For reasons that are beyond me, the developers of Jupytext chose not to include Python in the list of pairings that are provided in the GUI, so while Jupytext is quite capable of saving a .py file as well as a .ipynb file, we need to configure it to do so manually.

You can do this from the Jupyter notebook GUI by going to the Edit menu and choosing Edit Notebook Metadata. You’ll be presented with an editable blob of JSON text. If you’ve paired the notebook with another format as mentioned in the previous paragraph you should see a piece of JSON that looks like this:

"jupytext": {
  "formats": "ipynb,md"
}

Change the md in the format section into py so so that it looks like "formats": "ipynb,py" and click save, and Jupytext will start saving a copy of your notebook into a .py file with the same name as your notebook.

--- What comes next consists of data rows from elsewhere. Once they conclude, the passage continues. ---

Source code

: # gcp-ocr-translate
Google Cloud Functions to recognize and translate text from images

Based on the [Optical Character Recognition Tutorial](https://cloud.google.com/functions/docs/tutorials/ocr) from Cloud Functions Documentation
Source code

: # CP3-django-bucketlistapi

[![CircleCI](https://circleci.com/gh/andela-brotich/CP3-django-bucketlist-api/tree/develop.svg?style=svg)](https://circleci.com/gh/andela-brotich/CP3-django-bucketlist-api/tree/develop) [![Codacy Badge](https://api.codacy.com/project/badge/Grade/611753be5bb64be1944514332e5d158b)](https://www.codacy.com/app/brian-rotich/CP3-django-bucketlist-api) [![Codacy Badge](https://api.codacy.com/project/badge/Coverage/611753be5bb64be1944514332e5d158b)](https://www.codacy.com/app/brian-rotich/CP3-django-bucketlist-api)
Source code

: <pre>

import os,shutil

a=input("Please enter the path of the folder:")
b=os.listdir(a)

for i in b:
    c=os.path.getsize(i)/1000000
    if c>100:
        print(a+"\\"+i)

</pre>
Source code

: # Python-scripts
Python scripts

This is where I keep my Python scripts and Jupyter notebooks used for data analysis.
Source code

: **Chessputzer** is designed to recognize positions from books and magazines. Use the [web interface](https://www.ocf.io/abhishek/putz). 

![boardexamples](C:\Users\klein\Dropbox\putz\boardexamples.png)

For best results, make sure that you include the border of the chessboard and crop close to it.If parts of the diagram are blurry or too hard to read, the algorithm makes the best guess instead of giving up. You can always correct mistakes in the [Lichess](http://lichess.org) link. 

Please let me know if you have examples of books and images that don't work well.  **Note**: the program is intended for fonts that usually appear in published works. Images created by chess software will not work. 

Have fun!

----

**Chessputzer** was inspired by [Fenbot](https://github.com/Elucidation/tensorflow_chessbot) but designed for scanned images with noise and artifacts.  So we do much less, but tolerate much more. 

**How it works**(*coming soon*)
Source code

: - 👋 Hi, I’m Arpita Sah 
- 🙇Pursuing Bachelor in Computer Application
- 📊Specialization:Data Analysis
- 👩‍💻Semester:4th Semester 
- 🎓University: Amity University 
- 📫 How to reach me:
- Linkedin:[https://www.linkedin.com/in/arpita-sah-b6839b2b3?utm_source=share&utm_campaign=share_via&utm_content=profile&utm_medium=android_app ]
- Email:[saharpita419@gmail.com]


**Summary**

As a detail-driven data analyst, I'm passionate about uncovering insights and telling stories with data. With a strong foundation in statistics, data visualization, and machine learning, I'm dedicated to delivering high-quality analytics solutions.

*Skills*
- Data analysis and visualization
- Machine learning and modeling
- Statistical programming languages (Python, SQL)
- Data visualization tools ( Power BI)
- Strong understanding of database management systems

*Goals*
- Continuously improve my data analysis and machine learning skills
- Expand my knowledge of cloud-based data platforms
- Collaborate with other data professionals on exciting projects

If you don’t like editing JSON manually or prefer the command line, you can also do the same thing via a CLI command:

jupytext --set-formats ipynb,py --sync <your-notebook-file>.ipynb 

The above tells Jupytext to write every change made to your notebook to both <your-notebook-file>.py and <your-notebook-file>.ipynb. As long as Jupyter notebook is running, edits to either the .ipynb file or the .py file will update both files.

Jupyter Lab Addendum

As mentioned above, if you’re a Jupyter Lab user things work a little bit differently. The Jupytext extension doesn’t change the menus in Jupyter Lab, so rather than going to Edit Notebook Metadata, you’ll need to use the jupytext --set-formats ipynb,py --sync <notebook>.ipynb method to create the link between your notebook and it’s text representation. Additionally, the first time you start Jupyter Lab after installing the Jupytext extension you may get a message saying Build Recommended jupyterlab-jupytext needs to be included in the build, make sure you choose build here so that Jupyter Lab will correctly load the Jupytext extension.